Directs Surface Transportation Block Grant and local/regional grant eligibility for awareness signage and adds State DOT representation on the DOT human‑trafficking advisory committee.

The Brief

The bill adds a new eligible project type to 49 U.S.C. §6702 to allow procurement and installation of human‑trafficking awareness signs at Interstate rest stops and welcome centers, and it makes those projects eligible under the Surface Transportation Block Grant (STBG) program. It also amends the Combating Human Trafficking in Commercial Vehicles Act to add a State department of transportation (DOT) seat on the Department of Transportation’s (DOT) Advisory Committee on Human Trafficking and requires that appointment within nine months of enactment.

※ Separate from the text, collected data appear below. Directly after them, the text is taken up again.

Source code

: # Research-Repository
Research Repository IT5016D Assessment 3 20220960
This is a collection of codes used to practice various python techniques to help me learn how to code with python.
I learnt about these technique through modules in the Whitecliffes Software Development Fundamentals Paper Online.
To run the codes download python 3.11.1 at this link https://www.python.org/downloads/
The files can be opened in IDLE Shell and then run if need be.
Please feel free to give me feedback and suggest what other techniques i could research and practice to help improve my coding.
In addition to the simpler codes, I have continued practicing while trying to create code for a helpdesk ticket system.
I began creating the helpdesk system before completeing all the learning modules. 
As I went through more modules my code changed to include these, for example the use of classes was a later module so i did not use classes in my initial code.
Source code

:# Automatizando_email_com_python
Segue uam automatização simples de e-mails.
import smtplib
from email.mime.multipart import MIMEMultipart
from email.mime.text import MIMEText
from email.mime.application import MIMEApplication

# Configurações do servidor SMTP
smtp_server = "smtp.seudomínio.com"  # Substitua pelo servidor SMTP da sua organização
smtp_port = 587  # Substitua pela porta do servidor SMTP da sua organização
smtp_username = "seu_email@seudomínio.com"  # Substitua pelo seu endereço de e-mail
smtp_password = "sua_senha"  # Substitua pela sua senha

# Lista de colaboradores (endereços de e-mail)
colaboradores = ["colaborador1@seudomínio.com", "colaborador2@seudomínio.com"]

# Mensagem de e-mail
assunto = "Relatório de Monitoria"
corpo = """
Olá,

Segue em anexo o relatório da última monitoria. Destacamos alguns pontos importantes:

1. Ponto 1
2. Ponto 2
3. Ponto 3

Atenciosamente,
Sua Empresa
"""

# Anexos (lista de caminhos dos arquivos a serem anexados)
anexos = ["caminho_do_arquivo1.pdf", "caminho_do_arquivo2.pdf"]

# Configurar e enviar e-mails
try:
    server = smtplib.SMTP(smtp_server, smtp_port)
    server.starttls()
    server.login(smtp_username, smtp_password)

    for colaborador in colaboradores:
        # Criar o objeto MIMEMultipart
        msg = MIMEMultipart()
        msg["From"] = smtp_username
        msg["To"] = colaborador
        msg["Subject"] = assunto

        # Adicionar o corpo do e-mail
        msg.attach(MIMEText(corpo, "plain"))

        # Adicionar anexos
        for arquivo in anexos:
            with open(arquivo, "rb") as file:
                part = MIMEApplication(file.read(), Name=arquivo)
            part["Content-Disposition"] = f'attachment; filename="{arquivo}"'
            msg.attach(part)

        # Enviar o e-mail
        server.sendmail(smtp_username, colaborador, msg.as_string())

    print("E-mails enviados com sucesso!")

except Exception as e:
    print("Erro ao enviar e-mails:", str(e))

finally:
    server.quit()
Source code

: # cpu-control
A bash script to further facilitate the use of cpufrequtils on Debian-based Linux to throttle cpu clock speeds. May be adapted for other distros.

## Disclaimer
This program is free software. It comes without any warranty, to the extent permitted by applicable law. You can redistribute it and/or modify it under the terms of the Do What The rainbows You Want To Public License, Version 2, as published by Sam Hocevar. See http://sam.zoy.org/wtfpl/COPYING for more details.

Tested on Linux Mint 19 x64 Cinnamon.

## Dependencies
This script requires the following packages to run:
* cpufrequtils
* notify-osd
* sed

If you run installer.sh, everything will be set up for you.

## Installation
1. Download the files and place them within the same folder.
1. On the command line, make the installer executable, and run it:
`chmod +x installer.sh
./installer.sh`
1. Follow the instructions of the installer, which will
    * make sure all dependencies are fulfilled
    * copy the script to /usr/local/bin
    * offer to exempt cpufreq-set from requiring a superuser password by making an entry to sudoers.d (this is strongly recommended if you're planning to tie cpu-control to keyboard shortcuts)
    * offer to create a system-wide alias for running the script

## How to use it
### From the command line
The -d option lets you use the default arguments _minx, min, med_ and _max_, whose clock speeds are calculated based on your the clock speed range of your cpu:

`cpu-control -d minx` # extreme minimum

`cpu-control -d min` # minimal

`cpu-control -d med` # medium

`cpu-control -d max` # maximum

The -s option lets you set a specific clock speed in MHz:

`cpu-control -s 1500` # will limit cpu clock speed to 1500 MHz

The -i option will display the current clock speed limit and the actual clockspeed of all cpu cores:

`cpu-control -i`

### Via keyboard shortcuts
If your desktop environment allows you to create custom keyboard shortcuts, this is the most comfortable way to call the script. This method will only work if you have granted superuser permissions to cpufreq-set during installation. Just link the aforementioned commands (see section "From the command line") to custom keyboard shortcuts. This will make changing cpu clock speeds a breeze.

For transportation officials, anti‑trafficking organizations, and grant managers this creates a direct federal funding path to install standardized awareness signage on the Interstate system and brings State DOT perspectives into the federal advisory process. The bill also carves out a statutory exception for these signage projects from two requirements in §6702(c), which the bill treats as barriers to using those grant dollars for rest area signage.

At a Glance

What It Does

The bill amends 49 U.S.C. §6702 to add projects to procure and install human‑trafficking awareness signage at Interstate rest stops and welcome centers as an eligible local/regional project. It adds the same project type to the list of eligible uses under 23 U.S.C. §133(b) (the STBG program). It also expands the DOT Advisory Committee on Human Trafficking to include a State DOT representative and sets a 9‑month appointment deadline.

Who It Affects

State departments of transportation (which can both install signs and serve on the advisory committee), metropolitan planning organizations and local agencies that apply for §6702 grants, STBG fund recipients, rest area operators, and anti‑trafficking organizations that partner on outreach and messaging.

Why It Matters

The bill creates an explicit, federal funding route for awareness signage on the Interstate system and reduces statutory obstacles for those projects, potentially accelerating sign deployment. It also brings State DOT operational perspectives into federal advisory work on trafficking in transportation, which can affect standards, placement, and coordination.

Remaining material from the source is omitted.